The emotions captured in this image do not conform to cold statistics,
but this does not make them any less real, or even any less scientific. From
the start, we knew that, in terms of statistics and abstractions, the virus
kills a small percentage (shifts from 0.5 to 5.5% depending on where and when
we are). Emotions, of course, are not governed by statistics and numbers, but
even the emotions of the doctor and his wife show a livelier engagement with
what these figures mean: an understanding that a low percentage risk doesn’t
make you safe, that if you find yourself in the unlucky 0.5-5.5% who will die,
or the unlucky 20% who will have severe respiratory complications, you won’t
find consolation in the bigger numbers. The fear and sadness in the picture may
also be motivated by an awareness that the more you interact with patients the
more likely you will become infected; a 5.5% probability of dying if you get
infected is not the same thing as knowing you will most likely be infected and
have a 5.5% change of dying. It
is also important to remember that a small percentage doesn’t mean a small
number: 0.5-5.5% on its own may be a small percentage, but 0.5-5.5% of a
highly contagious and fast growing virus means large numbers.

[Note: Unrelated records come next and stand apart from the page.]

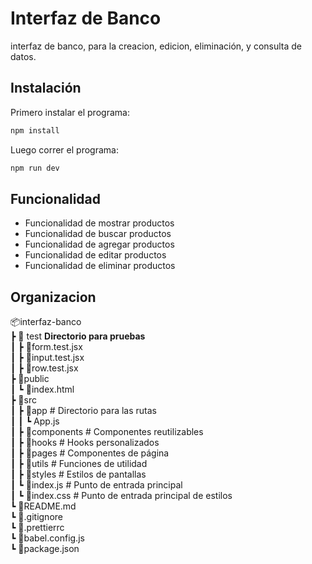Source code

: # Interfaz de Banco

interfaz de banco, para la creacion, edicion, eliminación, y consulta de datos.

## Instalación

Primero instalar el programa:

```bash
npm install
```

Luego correr el programa:

```bash
npm run dev
```

## Funcionalidad

- Funcionalidad de mostrar productos
- Funcionalidad de buscar productos
- Funcionalidad de agregar productos
- Funcionalidad de editar productos
- Funcionalidad de eliminar productos

## Organizacion

📦interfaz-banco </br>
┣ 📂 test **Directorio para pruebas** </br>
┃ ┣ 📜form.test.jsx </br> 
┃ ┣ 📜input.test.jsx </br> 
┃ ┣ 📜row.test.jsx </br> 
┣ 📂public </br>
┃ ┗ 📜index.html </br>
┣ 📂src </br>
┃ ┣ 📂app # Directorio para las rutas </br>
┃ ┃ ┗ App.js </br> 
┃ ┣ 📂components # Componentes reutilizables </br>
┃ ┣ 📂hooks # Hooks personalizados </br>
┃ ┣ 📂pages # Componentes de página </br>
┃ ┣ 📂utils # Funciones de utilidad </br>
┃ ┣ 📂styles # Estilos de pantallas </br>
┃ ┗ 📜index.js # Punto de entrada principal </br>
┃ ┗ 📜index.css # Punto de entrada principal de estilos </br>
┗ 📜README.md </br>
┗ 📜.gitignore </br>
┗ 📜.prettierrc </br>
┗ 📜babel.config.js </br>
┗ 📜package.json </br>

The fear and sadness may also be the fear and sadness of anyone going on
a long journey and not knowing when they will come back. In addition, knowing
that once the mission is over there will be a period of at least two weeks of
quarantine and/or isolation may have been an integral part of the grief (I know
my friend Wael Awwad is planning to write something on the fear of isolation, so I am not
going to preempt his article).
The anxiety of the doctor and his wife, furthermore, may in fact have
been more realistic than the state-of-science back then. The picture dates back
to the end of January: a point in time when scientists were telling us that the
virus only kills the elderly and/or those who already suffer underlying
respiratory conditions; the doctor may have been almost 100% safe—after some
screening to determine if he had underlying conditions— according to this
scientific (mis)information. It was also at a time when the WHO, the CDCP, and
other scientific authorities were lulling us into a false sense of security by
telling us that the virus only spreads through heavy droplets that you catch by
hand and that if you wash your hands regularly and refrain from touching your
face you do not need to worry (before they went: oops, it seems the larger
percentage of infections comes through inhaling the lighter droplets
hanging in the air in the form of aerosols, sorry). Perhaps the Chinese knew
what WHO and co. didn’t, and perhaps intuition was a step ahead of science, but
the emotions in the picture seem to exceed the then-known facts. In fact the
earliest appearance of this picture is so close in time to the now infamous tweet by
WHO where they refer to a lack of evidence concerning human-to-human
transmission of the virus—and in which they claim the Chinese government as the
source for this preposterous piece of information: hard to believe as the
Chinese government was busy instilling isolation and quarantine techniques that
at points seemed to our global liberal taste quite totalitarian or dystopian
(more on the post-Covid dystopia in another post, perhaps). Even if; WHO is not
a news agency, why would it report facts on the alleged authority of the
Chinese government and before its joint fact finding mission
with the Chinese government which will take place a month later? But the WHO chief
tells us we should stop
politicizing the disease!
The viral spread of the image,
however, did something different; it went overboard with a fear that already
exceeded the state-of-science.
The image was circulated along with comments and captions describing the
doctors’ mission in Wuhan as a “suicide mission” and commented on how the
doctors sent their will not likely come back (again, not to belittle the threat
of a 5.5%, but such a percentage literally means that the doctors will most
likely come back—I was unable to find reliable numbers of Corona’s death
toll among doctors in Wuhan, maybe because I am lazy, and maybe because the
numbers are either downplayed by the Chinese government or exaggerated by
Western Capitalist media).
This operated along the viral spread of the perception of the virus not
only as constituting an imminent pandemic, but also a deadly one. Once again a
small percentage of deaths of a wide spreading virus is a large number of
deaths, and a tragedy is a tragedy regardless of the percentage it constitutes,
but there was a Chernobyl element to our imagination of Wuhan and of the
post-Covid 19 world, even a sense of “we are all going to die.” On the one
side, and I am only half-heartedly saying this, we could read this as one of
the ironies of the postmodern age: that public panic, though exaggerated, better
anticipated the impending tragedy than science and scientific authorities did.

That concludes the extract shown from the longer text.